--- Recorded data Enclosed Below ---

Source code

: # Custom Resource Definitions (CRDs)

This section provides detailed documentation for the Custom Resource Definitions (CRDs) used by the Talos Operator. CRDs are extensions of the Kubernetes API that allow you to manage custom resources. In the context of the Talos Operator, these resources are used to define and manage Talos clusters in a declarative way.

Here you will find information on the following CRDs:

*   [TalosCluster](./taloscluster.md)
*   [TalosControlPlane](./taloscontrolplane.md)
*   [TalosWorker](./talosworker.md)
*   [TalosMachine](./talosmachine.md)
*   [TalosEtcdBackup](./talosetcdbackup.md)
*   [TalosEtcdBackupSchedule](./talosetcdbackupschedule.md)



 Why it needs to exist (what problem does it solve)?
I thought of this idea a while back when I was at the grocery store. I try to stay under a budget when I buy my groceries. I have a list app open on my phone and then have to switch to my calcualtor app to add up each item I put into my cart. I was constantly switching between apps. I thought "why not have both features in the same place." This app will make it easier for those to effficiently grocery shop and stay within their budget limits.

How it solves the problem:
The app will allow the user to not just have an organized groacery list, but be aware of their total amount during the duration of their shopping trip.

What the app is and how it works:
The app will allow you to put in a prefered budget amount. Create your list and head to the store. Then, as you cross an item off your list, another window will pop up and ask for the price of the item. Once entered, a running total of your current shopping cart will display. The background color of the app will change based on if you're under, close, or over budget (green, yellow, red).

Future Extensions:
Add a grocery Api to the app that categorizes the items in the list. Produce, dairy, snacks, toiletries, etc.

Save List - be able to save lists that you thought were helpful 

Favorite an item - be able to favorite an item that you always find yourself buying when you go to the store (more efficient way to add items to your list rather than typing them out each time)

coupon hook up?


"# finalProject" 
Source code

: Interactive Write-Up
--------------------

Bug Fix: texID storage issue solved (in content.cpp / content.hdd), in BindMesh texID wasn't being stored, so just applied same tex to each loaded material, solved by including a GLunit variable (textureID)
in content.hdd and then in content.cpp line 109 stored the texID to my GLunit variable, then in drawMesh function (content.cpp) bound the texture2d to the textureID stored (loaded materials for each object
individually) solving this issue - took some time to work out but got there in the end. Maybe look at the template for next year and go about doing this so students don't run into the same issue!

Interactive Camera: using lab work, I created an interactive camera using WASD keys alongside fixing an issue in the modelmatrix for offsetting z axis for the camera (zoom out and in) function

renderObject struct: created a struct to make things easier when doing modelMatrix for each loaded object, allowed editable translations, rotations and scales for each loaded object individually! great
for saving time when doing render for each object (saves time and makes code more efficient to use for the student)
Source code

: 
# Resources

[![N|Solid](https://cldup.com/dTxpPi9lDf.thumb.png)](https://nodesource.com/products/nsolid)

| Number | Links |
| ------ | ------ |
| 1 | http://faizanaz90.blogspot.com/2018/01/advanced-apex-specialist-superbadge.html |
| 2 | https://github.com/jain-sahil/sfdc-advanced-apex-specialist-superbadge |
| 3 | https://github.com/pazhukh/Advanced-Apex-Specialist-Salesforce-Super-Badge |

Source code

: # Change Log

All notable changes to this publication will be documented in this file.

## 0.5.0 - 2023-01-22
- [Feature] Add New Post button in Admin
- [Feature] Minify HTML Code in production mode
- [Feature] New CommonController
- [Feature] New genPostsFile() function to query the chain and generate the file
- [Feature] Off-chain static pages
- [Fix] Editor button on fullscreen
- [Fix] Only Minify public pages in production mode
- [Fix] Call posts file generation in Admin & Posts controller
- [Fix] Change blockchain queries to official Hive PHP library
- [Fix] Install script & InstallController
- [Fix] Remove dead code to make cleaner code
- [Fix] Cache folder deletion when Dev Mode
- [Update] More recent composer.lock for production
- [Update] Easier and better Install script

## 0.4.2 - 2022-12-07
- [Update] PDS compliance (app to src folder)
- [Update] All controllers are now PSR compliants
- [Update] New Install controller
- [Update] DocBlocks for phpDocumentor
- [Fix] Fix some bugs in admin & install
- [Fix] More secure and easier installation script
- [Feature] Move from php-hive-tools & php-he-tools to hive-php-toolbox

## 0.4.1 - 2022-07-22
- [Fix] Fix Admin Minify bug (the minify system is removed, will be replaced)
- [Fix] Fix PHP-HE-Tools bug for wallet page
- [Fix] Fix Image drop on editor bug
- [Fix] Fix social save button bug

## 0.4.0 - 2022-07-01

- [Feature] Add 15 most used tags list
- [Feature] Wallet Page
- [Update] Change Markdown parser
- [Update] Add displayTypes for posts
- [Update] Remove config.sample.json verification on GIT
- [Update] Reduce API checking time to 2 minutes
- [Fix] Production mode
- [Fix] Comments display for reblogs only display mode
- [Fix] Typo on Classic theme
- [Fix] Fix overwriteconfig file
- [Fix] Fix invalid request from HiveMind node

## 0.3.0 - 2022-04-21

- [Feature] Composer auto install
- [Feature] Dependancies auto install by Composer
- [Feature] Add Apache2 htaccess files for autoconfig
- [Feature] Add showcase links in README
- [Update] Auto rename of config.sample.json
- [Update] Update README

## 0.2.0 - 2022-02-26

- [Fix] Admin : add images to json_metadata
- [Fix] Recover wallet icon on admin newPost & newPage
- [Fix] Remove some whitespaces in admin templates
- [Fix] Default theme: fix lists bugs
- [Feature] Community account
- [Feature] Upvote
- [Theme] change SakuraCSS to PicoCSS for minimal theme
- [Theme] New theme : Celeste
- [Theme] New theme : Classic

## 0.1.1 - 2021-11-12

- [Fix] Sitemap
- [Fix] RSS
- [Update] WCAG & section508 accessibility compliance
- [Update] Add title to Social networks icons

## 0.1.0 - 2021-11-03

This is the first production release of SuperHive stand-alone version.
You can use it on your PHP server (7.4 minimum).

--- End of Enclosed Recorded data ---

Your goal » Please give again the lines above between the line holding "# Change Log" and the line holding "- [Feature] Add 15 most used tags list", inclusive, exactly as they are and with nothing added.

Exercise solution »
: # Change Log

All notable changes to this publication will be documented in this file.

## 0.5.0 - 2023-01-22
- [Feature] Add New Post button in Admin
- [Feature] Minify HTML Code in production mode
- [Feature] New CommonController
- [Feature] New genPostsFile() function to query the chain and generate the file
- [Feature] Off-chain static pages
- [Fix] Editor button on fullscreen
- [Fix] Only Minify public pages in production mode
- [Fix] Call posts file generation in Admin & Posts controller
- [Fix] Change blockchain queries to official Hive PHP library
- [Fix] Install script & InstallController
- [Fix] Remove dead code to make cleaner code
- [Fix] Cache folder deletion when Dev Mode
- [Update] More recent composer.lock for production
- [Update] Easier and better Install script

## 0.4.2 - 2022-12-07
- [Update] PDS compliance (app to src folder)
- [Update] All controllers are now PSR compliants
- [Update] New Install controller
- [Update] DocBlocks for phpDocumentor
- [Fix] Fix some bugs in admin & install
- [Fix] More secure and easier installation script
- [Feature] Move from php-hive-tools & php-he-tools to hive-php-toolbox

## 0.4.1 - 2022-07-22
- [Fix] Fix Admin Minify bug (the minify system is removed, will be replaced)
- [Fix] Fix PHP-HE-Tools bug for wallet page
- [Fix] Fix Image drop on editor bug
- [Fix] Fix social save button bug

## 0.4.0 - 2022-07-01

- [Feature] Add 15 most used tags list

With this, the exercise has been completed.